February 12th, 2013 posted by Dr. Raymond J. and Eileen Huntington

by Dr. Raymond J. and Eileen Huntington

For most students, December and January bring at least two weeks to relax and recharge while classes are out of session. For families, this can also be a wonderful time to reaffirm emotional connections that have a significant impact on children’s success in school. Recognizing the very powerful link between high self-esteem, high aspirations and high achievement, parents should consider the following checklist of strategies to help students develop a positive mindset for the semester to come.

Help your children set goals.

Children feel successful when they accomplish goals – particularly those that lead to success in school. Work with your child to determine learning and achievement goals that are attainable with a reasonable amount of time and effort. Once these goals are set, determine what steps should be taken to reach them. Praise every earnest attempt, whether it’s successful or not.

Encourage children to communicate their feelings.

Children need to know that even anger and fear are normal emotions felt by everyone from time to time. They should understand that acknowledging these feelings can often be the first step to overcoming them. If your daughter realizes that she’s angry over the unflattering comments in a mid-year progress report, she may commit herself to working harder. If your son admits he’s afraid that he’s just not up to the challenges of another semester of Algebra II, that admission could trigger the determination to get extra help. // Listen carefully to your child. When you listen to children, they tend to feel better about themselves. They also tend to model that behavior by listening closer to their siblings, their teachers, other children, and to you. Children who are good listeners often find it easier to make friends, and to feel valued at school and in their communities. And don’t forget that being a good listener is vital for success in the classroom as well.

Use fair, consistent discipline as a building block for self-esteem.

Discipline should be a tool for helping children make wise decisions. You can utilize it best by establishing a limited number of clear and necessary rules. Too many rules can make a child feel powerless and untrustworthy. But rules that have a definitive connection to success – completing homework every night or putting in extra study time before a big test, for example – will lead to accomplishments that automatically make your child feel better about his or her abilities.

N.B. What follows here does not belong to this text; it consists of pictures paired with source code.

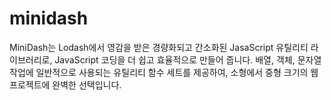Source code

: # minidash

MiniDash는 Lodash에서 영감을 받은 경량화되고 간소화된 JasaScript 유틸리티 라이브러리로, JavaScript 코딩을 더 쉽고 효율적으로 만들어 줍니다.
배열, 객체, 문자열 작업에 일반적으로 사용되는 유틸리티 함수 세트를 제공하여, 소형에서 중형 크기의 웹 프로젝트에 완벽한 선택입니다.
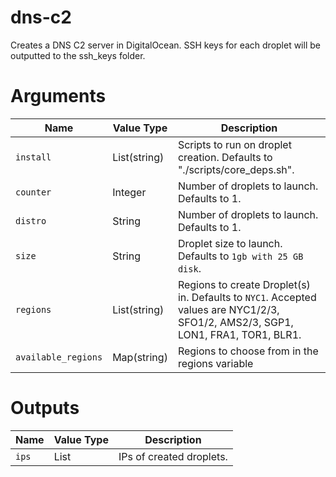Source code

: # dns-c2

Creates a DNS C2 server in DigitalOcean. SSH keys for each droplet will be outputted to the ssh_keys folder.

# Arguments

| Name                      | Value Type   | Description
|---------------------------| ------------ | -----------
|`install`                  | List(string)         | Scripts to run on droplet creation. Defaults to "./scripts/core_deps.sh".
|`counter`                  | Integer      | Number of droplets to launch. Defaults to 1.
|`distro`                   | String      | Number of droplets to launch. Defaults to 1.
|`size`                     | String       | Droplet size to launch. Defaults to `1gb with 25 GB disk`.
|`regions`                  | List(string) | Regions to create Droplet(s) in. Defaults to `NYC1`. Accepted values are NYC1/2/3, SFO1/2, AMS2/3, SGP1, LON1, FRA1, TOR1, BLR1.
|`available_regions`        | Map(string)  | Regions to choose from in the regions variable

# Outputs

| Name                      | Value Type | Description
|---------------------------| ---------- | -----------
|`ips`                      | List       | IPs of created droplets.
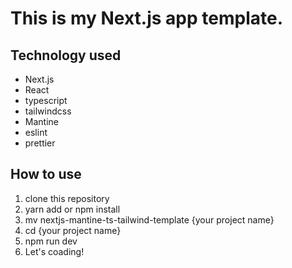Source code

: # This is my Next.js app template.

## Technology used

- Next.js
- React
- typescript
- tailwindcss
- Mantine
- eslint
- prettier

## How to use

1. clone this repository
2. yarn add or npm install
3. mv nextjs-mantine-ts-tailwind-template {your project name}
4. cd {your project name}
5. npm run dev
6. Let's coading!
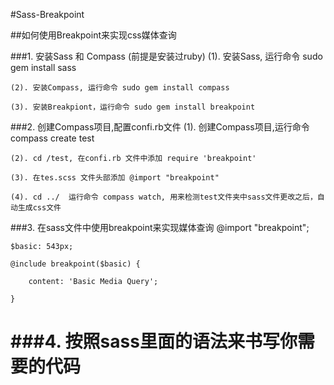 #Sass-Breakpoint

##如何使用Breakpoint来实现css媒体查询


###1. 安装Sass 和 Compass (前提是安装过ruby)
    (1). 安装Sass, 运行命令 sudo gem install sass

    (2). 安装Compass, 运行命令 sudo gem install compass

    (3). 安装Breakpiont，运行命令 sudo gem install breakpoint



###2. 创建Compass项目,配置confi.rb文件
    (1). 创建Compass项目,运行命令 compass create test

    (2). cd /test, 在confi.rb 文件中添加 require 'breakpoint' 

    (3). 在tes.scss 文件头部添加 @import "breakpoint"

    (4). cd ../  运行命令 compass watch, 用来检测test文件夹中sass文件更改之后，自动生成css文件



###3. 在sass文件中使用breakpoint来实现媒体查询
    @import "breakpoint";
 
    $basic: 543px;
 
    @include breakpoint($basic) {
 
        content: 'Basic Media Query';
 
    }
  


###4. 按照sass里面的语法来书写你需要的代码
===============


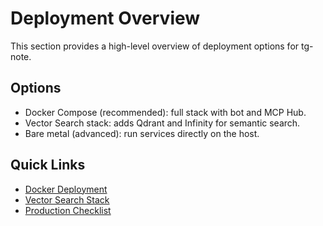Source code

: # Deployment Overview

This section provides a high-level overview of deployment options for tg-note.

## Options

- Docker Compose (recommended): full stack with bot and MCP Hub.
- Vector Search stack: adds Qdrant and Infinity for semantic search.
- Bare metal (advanced): run services directly on the host.

## Quick Links

- [Docker Deployment](docker.md)
- [Vector Search Stack](docker-vector-search.md)
- [Production Checklist](production.md)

Help children learn from their mistakes.

When children are unsuccessful at something, position it as a temporary setback, not a failure, as long as they learn from the experience. Ask your child for a sense of why he or she didn’t succeed, and work together to determine what steps should be taken to improve.

Give your children meaningful responsibilities.

Giving your children worthwhile jobs around the house and responsibilities for improving your community can enhance their sense of accomplishment. As children live up to these responsibilities, they develop a sense of self-worth at being able to contribute their skills and energies in a meaningful way. Students who feel valued at home and in the community tend to feel a stronger connection to their schools as well.

Give children a special place for displaying educational accomplishments.

The refrigerator door is ideal. When friends and relatives visit, share the special items and let your child feel successful. You can also keep a scrapbook of your children’s accomplishments.

Recognize your child’s special qualities.

While all children tend to seek the approval of their peers, “popularity” can seem especially crucial during the middle and high school years. But your child doesn’t have to be the star of the cheerleading squad or the class president to stand out. Make sure you recognize your child’s special qualities, and do whatever you can to foster higher achievement by nurturing special aptitudes. Remind your child often that there is indeed “life after high school,” and plenty of time to shine under the spotlight of individual abilities in the years to come.

Remember the power of praise.

Most of us can easily remember the thrill of rushing home with an “A” on a term paper or high marks on a report card or class project, so don’t forget to rise to the occasion when you hear “Mom, guess what!” seconds after your son or daughter comes through the door. And while it’s pretty typical for teens to pretend they’re too cool to worry about what “the parents” think of their progress in school, chances are you’ll still get a smile with the words “well done!”